Lasciare la mancia? Solo se ne vale la pena

Caro Granzotto, in questo periodo usciamo spesso e, al momento di pagare, sono «combattuto» vedendo che pochissimi lasciano la mancia. Inoltre, dato che si paga «pane e coperto» o il «servizio», forse ci si può ritenere liberi di non lasciare più di qualche spicciolo. L’esperienza fatta all’estero insegna che la «gratuity» è sacra, in quanto parte integrante della paga dei camerieri. E da noi come ci si regola nelle cene vacanziere?

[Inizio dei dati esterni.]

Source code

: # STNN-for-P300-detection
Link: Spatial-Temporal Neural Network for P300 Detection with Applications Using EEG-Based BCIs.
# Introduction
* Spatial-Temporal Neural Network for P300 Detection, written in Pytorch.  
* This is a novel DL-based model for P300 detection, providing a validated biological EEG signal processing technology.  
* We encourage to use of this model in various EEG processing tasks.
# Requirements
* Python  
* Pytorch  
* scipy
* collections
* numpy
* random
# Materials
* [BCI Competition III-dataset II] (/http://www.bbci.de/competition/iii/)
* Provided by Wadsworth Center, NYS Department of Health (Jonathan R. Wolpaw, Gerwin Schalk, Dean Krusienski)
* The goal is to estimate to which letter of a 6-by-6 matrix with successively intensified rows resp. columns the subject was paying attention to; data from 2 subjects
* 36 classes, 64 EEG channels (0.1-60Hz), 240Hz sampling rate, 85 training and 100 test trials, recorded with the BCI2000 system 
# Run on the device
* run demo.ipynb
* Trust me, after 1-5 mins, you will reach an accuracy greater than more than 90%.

Per calmierare il mercato delle mance, alla fine degli anni ’50 si cominciò a sostenere, nelle varie rubriche destinate al saper vivere, che lasciarne una «grossa» era cosa volgare. Il vero signore non eccedeva mai, consapevole del fatto che, facendolo, il destinatario lo avrebbe immancabilmente giudicato come si giudicano i cafoni, con disprezzo. La crociata - non a favore del bon ton, come poteva sembrare, ma a difesa dei consumatori - si era resa necessaria per via dello stuolo di nuovi ricchi (erano i tempi del leggendario boom economico) i quali si deliziavano nell’ostentare il raggiunto benessere ingioiellando e impellicciando le loro signore come Madonne di Pompei, scorrazzando con la fuoriserie, facendosi l’amante alla quale regalare subito il «quartierino» e lasciando, in alberghi, ristoranti e night club, quelle che allora si definivano «mance favolose». Con gran gioia dei camerieri, i quali tutto potevano sentirsi ma non certamente umiliati e che non disprezzo, ma sincero apprezzamento riservavano al generoso donatore. Caso mai succedeva il contrario, che il personale, cioè, giudicasse dei pezzenti, dei morti di fame coloro che lasciavano una mancia nella norma. Facendo spesso trasparire, assai visibilmente, il loro disappunto. Col tempo, le cose si sistemarono da sole e il mercato delle mance si assestò su quel dieci-quindici per cento che tuttora regge. Certo, i dispensatori di «mance favolose» seguitano a prodursi nei loro numeri, ma senza più condizionare il fixing (con le mance che lascia il sultano dell’Oman, attualmente nostro gradito ospite, e son paccate di migliaia di dollari, non c’è gara).
Poi ci si è messo l’euro. Se ai bei tempi della lira ne lasciavo diecimila di mancia, oggi devo lasciare dieci euri (valore percepito) o cinque (controvalore reale)? Se in pizzeria ne lasciavo mille, oggi ne lascio uno o cinquanta centesimi che poi il cameriere me li tira addosso? Mancista come del resto tutti i connazionali, non manco di lasciarla anche al bar, per un caffè. E cara mi costa rifiutandomi di rappresentarla con offensiva minutaglia metallica al di sotto dell’euro. La mancia dunque e per colpa del dannatissimo euro è tornata a rappresentare un problema e io capisco, caro Giordano, le sue ambasce. Per quanto mi riguarda, non avendola mai ritenuta un «pourboire», come la chiamano i francesi, un «tié, prendi e vatti a fare un bicchiere di vino», ma una sorta di premio di produzione, il suo ammontare cresce e decresce in relazione alla prestazione. Del cuoco, del cameriere, dell’eventuale sommellier e dell’eventuale maître. Un maître che mi riceve col sopracciglio alzato, ad esempio, con quell’arietta sussiegosa che certi maîtres inalberano quando vanno incontro a uno che non si chiama, minimo, Rockefeller, fa precipitare il tasso di mancia a livelli da terzo mondo. E può anche, per somma di fattori negativi, ma principalmente per malagrazia collegiale, ridursi a zero.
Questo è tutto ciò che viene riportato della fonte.